Reality, though, did creep in as Biffle recalled a finish that saw him wrestle the lead away from Kenseth on Lap 392 in a 400-lap event.

"There is just so much on the line," said Biffle, who has opened this year's Chase for the Sprint Cup playoff with his season's first win at New Hampshire and followed that up here by becoming the first driver to win the first two Chase races.

"It doesn't get any more important than this."

True enough, but the constant lock in on the sport’s "big picture" sometimes leaves fans wanting more when it comes to seeing drivers trying to win a given race.
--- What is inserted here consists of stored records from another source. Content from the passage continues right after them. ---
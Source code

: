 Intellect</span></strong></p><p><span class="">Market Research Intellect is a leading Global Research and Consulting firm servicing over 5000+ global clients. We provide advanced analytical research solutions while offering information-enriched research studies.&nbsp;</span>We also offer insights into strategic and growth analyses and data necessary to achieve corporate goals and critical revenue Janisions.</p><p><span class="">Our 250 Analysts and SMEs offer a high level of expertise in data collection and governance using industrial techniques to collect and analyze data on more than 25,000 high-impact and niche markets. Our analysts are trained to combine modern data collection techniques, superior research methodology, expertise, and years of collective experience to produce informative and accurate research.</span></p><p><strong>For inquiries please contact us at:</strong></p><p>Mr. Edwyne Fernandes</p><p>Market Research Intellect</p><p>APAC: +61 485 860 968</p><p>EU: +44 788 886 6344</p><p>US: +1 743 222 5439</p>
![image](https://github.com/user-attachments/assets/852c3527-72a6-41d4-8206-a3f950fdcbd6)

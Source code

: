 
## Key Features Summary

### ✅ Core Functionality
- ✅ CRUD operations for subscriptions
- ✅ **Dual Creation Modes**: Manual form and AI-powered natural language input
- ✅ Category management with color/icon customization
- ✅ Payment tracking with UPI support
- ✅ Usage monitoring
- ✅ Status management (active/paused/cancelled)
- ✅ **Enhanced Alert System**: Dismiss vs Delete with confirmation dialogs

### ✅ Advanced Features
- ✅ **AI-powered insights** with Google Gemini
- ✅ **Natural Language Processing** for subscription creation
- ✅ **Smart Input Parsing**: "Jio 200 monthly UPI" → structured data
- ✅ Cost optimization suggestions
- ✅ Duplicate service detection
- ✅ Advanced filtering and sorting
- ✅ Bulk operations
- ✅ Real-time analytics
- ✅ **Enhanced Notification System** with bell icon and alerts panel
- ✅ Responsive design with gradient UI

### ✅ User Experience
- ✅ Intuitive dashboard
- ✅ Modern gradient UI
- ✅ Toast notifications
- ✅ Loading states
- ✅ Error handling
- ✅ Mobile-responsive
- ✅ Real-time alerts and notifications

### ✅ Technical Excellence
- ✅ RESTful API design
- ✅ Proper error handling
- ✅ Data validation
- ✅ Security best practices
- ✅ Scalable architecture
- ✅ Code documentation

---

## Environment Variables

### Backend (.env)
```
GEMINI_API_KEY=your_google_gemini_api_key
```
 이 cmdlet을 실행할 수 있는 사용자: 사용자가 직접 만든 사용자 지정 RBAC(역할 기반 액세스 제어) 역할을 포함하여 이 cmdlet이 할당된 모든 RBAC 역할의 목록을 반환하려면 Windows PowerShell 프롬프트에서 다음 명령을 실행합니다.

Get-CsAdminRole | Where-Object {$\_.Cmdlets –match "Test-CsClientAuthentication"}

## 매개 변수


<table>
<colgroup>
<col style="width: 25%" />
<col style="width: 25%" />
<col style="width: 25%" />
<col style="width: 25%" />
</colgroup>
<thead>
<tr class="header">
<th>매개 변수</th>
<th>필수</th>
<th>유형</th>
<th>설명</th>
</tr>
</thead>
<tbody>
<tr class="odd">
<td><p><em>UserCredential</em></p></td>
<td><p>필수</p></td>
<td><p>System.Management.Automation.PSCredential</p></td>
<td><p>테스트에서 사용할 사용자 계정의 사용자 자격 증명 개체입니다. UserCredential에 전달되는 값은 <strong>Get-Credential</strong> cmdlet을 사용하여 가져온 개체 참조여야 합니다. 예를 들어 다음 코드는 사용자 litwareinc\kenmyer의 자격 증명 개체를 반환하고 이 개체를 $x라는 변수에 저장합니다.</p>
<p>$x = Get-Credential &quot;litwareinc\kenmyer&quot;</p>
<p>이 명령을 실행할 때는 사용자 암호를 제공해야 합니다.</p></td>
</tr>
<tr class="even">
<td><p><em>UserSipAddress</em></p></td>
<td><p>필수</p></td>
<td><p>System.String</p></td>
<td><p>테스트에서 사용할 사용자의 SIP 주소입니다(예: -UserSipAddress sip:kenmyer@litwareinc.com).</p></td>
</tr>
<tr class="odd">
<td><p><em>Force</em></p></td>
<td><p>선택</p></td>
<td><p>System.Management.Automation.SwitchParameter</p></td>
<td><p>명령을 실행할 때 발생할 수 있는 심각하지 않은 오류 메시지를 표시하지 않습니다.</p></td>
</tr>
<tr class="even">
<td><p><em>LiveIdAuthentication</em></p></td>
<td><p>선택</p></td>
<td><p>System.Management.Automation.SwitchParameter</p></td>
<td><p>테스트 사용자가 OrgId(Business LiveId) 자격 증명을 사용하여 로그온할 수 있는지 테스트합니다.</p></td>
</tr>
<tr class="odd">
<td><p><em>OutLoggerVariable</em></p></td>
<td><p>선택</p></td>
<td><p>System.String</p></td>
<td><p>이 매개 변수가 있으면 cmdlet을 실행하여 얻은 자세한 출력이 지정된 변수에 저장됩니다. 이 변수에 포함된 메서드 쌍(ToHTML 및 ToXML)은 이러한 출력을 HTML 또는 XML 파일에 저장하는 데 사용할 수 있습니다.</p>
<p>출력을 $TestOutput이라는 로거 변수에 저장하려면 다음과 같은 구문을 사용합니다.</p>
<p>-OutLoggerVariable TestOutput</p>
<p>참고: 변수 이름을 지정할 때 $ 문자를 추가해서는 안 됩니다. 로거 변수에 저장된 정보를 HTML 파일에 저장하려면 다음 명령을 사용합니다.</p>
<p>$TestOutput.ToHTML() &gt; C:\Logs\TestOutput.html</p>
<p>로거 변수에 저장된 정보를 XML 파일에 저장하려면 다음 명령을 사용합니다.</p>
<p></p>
On Sunday, though, nobody could have gone home wanting more.

That is, of course, unless you're a fan of Busch and his No. 18 Toyota team. After stumbling out of the Chase gate with a 34th-place finish a week ago, the team that won eight regular-season races and came into the playoff as the leader finished 43rd - dead last - Sunday because of an engine problem.

"We're out of the title hunt," said Busch, who is now last in the 12-man Chase and 210 points out of the top spot he'd inhabited all summer. "That's for sure."

That level of certainty may or may not be premature, but two races into the 10-race Chase it certainly seems that Biffle is legitimately a full-blown contender. Even though he's two-for-two in the Chase so far he's still not the points leader. Edwards, who wound up third in Sunday's battle, is 10 points ahead of both Biffle and two-time defending champion Jimmie Johnson, Sunday's fifth-place finisher.

"We've worked hard this season to get our car and our team where we need to be ... and it's starting to show up," Biffle said. "If you want to use the term peaking at the right time, you could."

Sunday's race peaked over the final 44 laps, following the final round of pit stops. Edwards led going to pit road and kept the top spot by taking only two tires - a strategy his team had applied with some success earlier in the day. Mark Martin, Biffle, Kenseth and Johnson were behind him and all had four fresh tires for the restart on Lap 357.

Kenseth moved first, surging to second by Lap 360. Biffle got by Martin two laps later and the three Roushketeers were all lined up. Kenseth began working on Edwards, with Edwards countering by taking the high lane away from his Ford teammate.

Kenseth got the lead on Lap 378, but by that time Biffle was in the mix, too, and it was on.

Biffle got his chance on Lap 391, making a three-wide challenge while trying to use a lapped car to his advantage in the bargain to get just to Kenseth's outside.

Kenseth did everything he possibly could to hold his teammate off - short of causing a wreck. Paint was rubbed and fenders were scraped, but one lap later Biffle completed the pass and was on his way to another win.

"I got my nose out there and I couldn't give up," Biffle said of his determination to make the pass once the door had been shoved ever-so-slightly ajar.

"It was fun," Kenseth said. "And it was intense."

Even Edwards, who finished third, had a good time.

"That's the most fun you can have right there," Edwards said. "I could do that all night."

Team owner Jack Roush, of course, had more than a passing interest in what was going on. "I was just hoping they didn't get tangled up in a hairball there," he said.

They did not, but that doesn't mean Roush is out of the woods. With eight races left, Biffle and Edwards are now locked into the tight three-way championship battle with Johnson. Jeff Burton, Sunday's ninth-place finisher, is fourth in the standings 82 points back.